I found the Minister’s response to the hon. Member for Bromley and Chislehurst (Robert Neill) rather peculiar; I note that the hon. Gentleman is no longer in his place, but I felt he made an important point. He asked whether the UK would keep in step with emerging provisions from the EU, such as in the area of non-performing loans. The Minister suggested in response that alignment in this Bill was rejected due to the content of those proposals, when his Bill, however, was presented as inclusive of all financial services legislation that was in-flight aside from those elements that we had specifically opted out of, such as those relating to banking union, which we do not participate in of course and which is presumably the real reason why non-performing loans legislation is not included here.
My hon. Friend the Member for Wakefield highlighted in her remarks the non-scientific nature of the assessment by this Government of which measures will be deemed in-flight or otherwise. We have had no indication of the criteria to be used for that from Government. The discussion we have had, albeit in this brief debate, has pointed up that all we have as a Parliament currently as an indication of this Government’s approach to regulating financial services in the future is this Bill and the no-deal SIs—no overall plan, no indication of how the different pieces fit together, and above all no clarity around how we will be able to keep in step with the EU27 in relation to emerging issues like green finance and cryptocurrencies.
On the issue of no clarity, can the hon. Lady tell the House why her party did not oppose the Bill in the other place or suggest any changes to it there?

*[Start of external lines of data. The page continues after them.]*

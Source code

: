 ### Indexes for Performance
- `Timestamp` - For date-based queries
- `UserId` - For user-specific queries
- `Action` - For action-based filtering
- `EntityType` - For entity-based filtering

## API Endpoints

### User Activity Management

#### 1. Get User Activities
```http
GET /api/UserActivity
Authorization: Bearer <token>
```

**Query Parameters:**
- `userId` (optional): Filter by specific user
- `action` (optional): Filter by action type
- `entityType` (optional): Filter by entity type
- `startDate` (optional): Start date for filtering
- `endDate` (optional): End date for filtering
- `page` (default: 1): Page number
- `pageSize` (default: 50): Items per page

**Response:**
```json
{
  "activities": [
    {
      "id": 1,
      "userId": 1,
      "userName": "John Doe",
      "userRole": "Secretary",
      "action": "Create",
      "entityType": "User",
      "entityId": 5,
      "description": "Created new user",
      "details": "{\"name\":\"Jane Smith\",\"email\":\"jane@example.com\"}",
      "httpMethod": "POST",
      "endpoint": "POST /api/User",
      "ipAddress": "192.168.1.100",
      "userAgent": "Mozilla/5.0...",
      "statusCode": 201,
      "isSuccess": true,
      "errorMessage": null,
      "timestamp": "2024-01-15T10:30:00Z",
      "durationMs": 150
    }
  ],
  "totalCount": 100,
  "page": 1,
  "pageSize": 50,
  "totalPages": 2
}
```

It is my understanding that there was significant challenge from my party in the other place, and in fact changes were made, including for example a clearer indication of the circumstances under which those adjustments could be made by the Government. Initially that was very open-ended, but we supported and pushed for much more clarity on that. We would have liked to have seen change in other areas, and perhaps clarification in additional areas. We have not had that, however, which is why it is necessary to oppose the Bill at this stage.
Finally, this legislation is of course only required because of the Conservative Government’s recklessness in persisting with a commitment to keep no deal on the table, as rightly underlined by the hon. Member for Glasgow Central (Alison Thewliss). We have seen very clearly today from the preliminary estimates of GDP growth for the final quarter of last year how this determination to prioritise ideology over national interest is harming our country. The contribution to GDP from business investment was negative for the fourth quarter in a row; that is a clear sign that uncertainty surrounding the Government’s Brexit strategy is acting as a real drag on the economy. The construction sector actually contracted this quarter, and after two consecutive quarters of negative growth, the UK manufacturing sector sadly is now officially in recession. So 2018 had the worst annual GDP out-turn since the then Chancellor’s disastrous 2012, and economists are forecasting that even worse could well come.
The flight into the buffers that would be represented by a no-deal Brexit is still being countenanced. Any responsible Government would take that plane off the runway once and for all.